Small RNA-Mediated Metabolic Reprogramming Enables Ciprofloxacin Utilization in Klebsiella sp. SG01

Small regulatory RNAs (sRNAs) play a key role in the complex regulatory networks that bacteria use to adapt to antibiotic stress. This study clarifies how sRNAs help Klebsiella sp. SG01 metabolically adapts to ciprofloxacin (CIP). Nine potential sRNAs that target important metabolic and stress-response pathways were identified by transcriptomic profiling, including glmZ , sgrS , gcvB , and spot42 , as well as an FMN riboswitch.

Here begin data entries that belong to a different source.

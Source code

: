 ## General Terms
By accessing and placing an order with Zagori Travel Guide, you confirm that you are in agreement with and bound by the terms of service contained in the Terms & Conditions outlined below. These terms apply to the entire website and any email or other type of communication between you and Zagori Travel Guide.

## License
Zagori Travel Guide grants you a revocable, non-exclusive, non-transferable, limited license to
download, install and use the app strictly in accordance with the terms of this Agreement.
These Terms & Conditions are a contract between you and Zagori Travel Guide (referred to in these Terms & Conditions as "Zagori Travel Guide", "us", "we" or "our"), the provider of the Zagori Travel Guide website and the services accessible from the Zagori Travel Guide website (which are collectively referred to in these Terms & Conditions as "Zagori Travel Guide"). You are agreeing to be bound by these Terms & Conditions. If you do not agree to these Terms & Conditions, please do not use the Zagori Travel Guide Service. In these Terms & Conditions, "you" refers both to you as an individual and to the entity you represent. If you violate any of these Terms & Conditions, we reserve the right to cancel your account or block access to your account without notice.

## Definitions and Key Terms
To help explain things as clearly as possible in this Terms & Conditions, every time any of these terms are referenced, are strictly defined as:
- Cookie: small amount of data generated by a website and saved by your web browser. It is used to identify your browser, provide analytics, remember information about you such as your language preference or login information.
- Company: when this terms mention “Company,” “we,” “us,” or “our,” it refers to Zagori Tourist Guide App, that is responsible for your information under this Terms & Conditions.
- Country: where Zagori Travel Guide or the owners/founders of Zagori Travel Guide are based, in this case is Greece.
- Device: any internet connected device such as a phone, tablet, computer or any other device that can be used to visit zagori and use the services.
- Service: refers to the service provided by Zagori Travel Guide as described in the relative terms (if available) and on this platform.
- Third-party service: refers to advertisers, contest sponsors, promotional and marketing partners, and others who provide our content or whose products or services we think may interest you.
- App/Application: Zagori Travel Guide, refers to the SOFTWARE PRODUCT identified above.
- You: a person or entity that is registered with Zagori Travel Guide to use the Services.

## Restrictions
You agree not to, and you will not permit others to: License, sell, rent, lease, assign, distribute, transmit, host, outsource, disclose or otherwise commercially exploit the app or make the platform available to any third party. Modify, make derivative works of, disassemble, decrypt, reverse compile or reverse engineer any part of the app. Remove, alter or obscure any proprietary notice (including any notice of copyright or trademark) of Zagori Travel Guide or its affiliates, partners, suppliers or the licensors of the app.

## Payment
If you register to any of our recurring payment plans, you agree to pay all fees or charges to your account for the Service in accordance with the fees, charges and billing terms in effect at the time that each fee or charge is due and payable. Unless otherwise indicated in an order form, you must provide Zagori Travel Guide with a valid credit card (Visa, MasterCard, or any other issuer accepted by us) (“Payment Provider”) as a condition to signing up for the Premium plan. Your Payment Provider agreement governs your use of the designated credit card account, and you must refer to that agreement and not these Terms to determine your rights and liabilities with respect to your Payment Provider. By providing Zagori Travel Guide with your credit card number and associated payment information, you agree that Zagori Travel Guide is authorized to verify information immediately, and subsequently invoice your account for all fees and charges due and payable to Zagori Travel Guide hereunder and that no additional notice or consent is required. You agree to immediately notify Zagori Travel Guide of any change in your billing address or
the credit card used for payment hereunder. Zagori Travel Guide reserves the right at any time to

TargetRNA3 and IntaRNA functional annotation predicted regulatory effects on TCA cycle flux, redox balance, and the transport of sugars and amino acids. Interestingly, repression of CRP and upregulation of spot42 imply that byproducts of CIP degradation resemble a glucose-rich state. This conjecture was supported by metabolomics, which verified the buildup of short-chain acids and purine intermediates. A change in regulation was also noted, with ProQ and CsrA levels rising in tandem with Hfq’s downregulation. Our knowledge of microbial metabolic plasticity under xenobiotic pressure has been expanded by these findings, which collectively reveal a novel post-transcriptional mechanism that permits antibiotic assimilation and stress resilience in bacteria.